Session 4 / Sabatini Building, Room 102
Speak to Me, Body. Nazario Díaz
I propose an act of resistance by tying aspects such as the phonetic transformation of my vocal flow, the notion of circularity or the idea of purging through perseverance, placing my body in collision with language and a certain will for geographical and identity oscillation.
Speak to Me, Body is part of Looking for Pepe, a study that started in 2016 and sets out from the figure of Córdoba artist Pepe Espaliú (1955–1993), unfurling a series of investigations around the body, language and territory.
The work takes its title from the text Juan Vicente Aliaga wrote in conjunction with the exhibition held in Pabellón Mudéjar in Seville in homage to Espaliú in 1994, a year after his death from AIDS-related complications. The interest in how Espaliú developed links between his work and his circumstances, marked by illness, at a social and political period undergoing a major transformation, inspires a work linked to the subject matter that mutates or disappears, and the idea of the erosion and restraint of a body understood as physical and social existence.

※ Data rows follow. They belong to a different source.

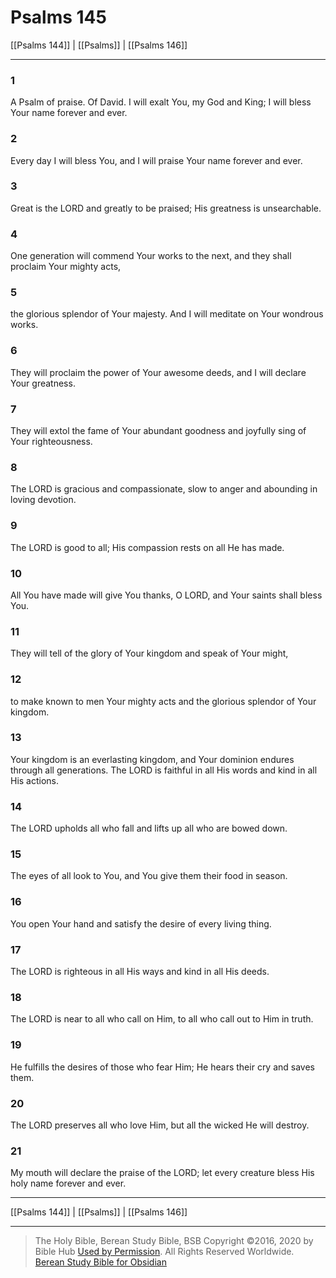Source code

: # Psalms 145

[[Psalms 144]] | [[Psalms]] | [[Psalms 146]]

---

### 1
A Psalm of praise. Of David. I will exalt You, my God and King; I will bless Your name forever and ever.

### 2
Every day I will bless You, and I will praise Your name forever and ever.

### 3
Great is the LORD and greatly to be praised; His greatness is unsearchable.

### 4
One generation will commend Your works to the next, and they shall proclaim Your mighty acts,

### 5
the glorious splendor of Your majesty. And I will meditate on Your wondrous works.

### 6
They will proclaim the power of Your awesome deeds, and I will declare Your greatness.

### 7
They will extol the fame of Your abundant goodness and joyfully sing of Your righteousness.

### 8
The LORD is gracious and compassionate, slow to anger and abounding in loving devotion.

### 9
The LORD is good to all; His compassion rests on all He has made.

### 10
All You have made will give You thanks, O LORD, and Your saints shall bless You.

### 11
They will tell of the glory of Your kingdom and speak of Your might,

### 12
to make known to men Your mighty acts and the glorious splendor of Your kingdom.

### 13
Your kingdom is an everlasting kingdom, and Your dominion endures through all generations. The LORD is faithful in all His words and kind in all His actions.

### 14
The LORD upholds all who fall and lifts up all who are bowed down.

### 15
The eyes of all look to You, and You give them their food in season.

### 16
You open Your hand and satisfy the desire of every living thing.

### 17
The LORD is righteous in all His ways and kind in all His deeds.

### 18
The LORD is near to all who call on Him, to all who call out to Him in truth.

### 19
He fulfills the desires of those who fear Him; He hears their cry and saves them.

### 20
The LORD preserves all who love Him, but all the wicked He will destroy.

### 21
My mouth will declare the praise of the LORD; let every creature bless His holy name forever and ever.

---

[[Psalms 144]] | [[Psalms]] | [[Psalms 146]]

---

> The Holy Bible, Berean Study Bible, BSB
> Copyright &copy;2016, 2020 by Bible Hub
> [Used by Permission](https://berean.bible/terms.htm). All Rights Reserved Worldwide.
> [Berean Study Bible for Obsidian](https://github.com/gapmiss/berean-study-bible-for-obsidian)</small>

Looking for Pepe opens out from the mutual involvement of Jorge Gallardo, Jesús Alcaide, Cuqui Jerez, María Jerez, Isaak Erdoiza and Ion Munduate; and Speak to Me, Body has gestated as research inside the framework of the 2016/2017 MA in Performing Arts and Visual Culture and was premiered on 29 November 2018 in Elipsiak, a series curated by Isabel de Naverán for Azkuna Zentroa, Bilbao.
Nazario Díaz (Linares, Jaén, 1985) develops his work primarily in the field of performing arts, focusing on the concepts of the body, the gaze and writing. He is part of the collective Vértebro, with Juan Diego Calzada and Ángela López, with whom he curated the festival Beautiful Movers in Córdoba. His experience of the MA in Performing Arts and Visual Culture at the University of Castilla-La Mancha, ARTEA and the Museo Reina Sofía has lent him a critical context in which to develop his project Looking for Pepe, which brings together past interests around two main concepts: presence and resistance. As a performer he has worked with, among others, Jorge Gallardo, Isaak Erdoiza and Societat Doctor Alonso. Since the end of 2018, he has lived in Bilbao, where he participates in two collective contexts of learning: PICA, an intensive programme of support for a temporary community of artists and researchers, held in Azala (Vitoria-Gasteiz) and run by Idoia Zabaleta and Luciana Chieregati, and the programme Invitación, a proposal by Coletivo Qualquer to investigate and exchange methodologies and tools from the sphere of live arts. At the present time, he is working on Otro borrado a través de la insistencia, as a solo work, and Conversation pieces, with Basque choreographer Isaak Erdoiza.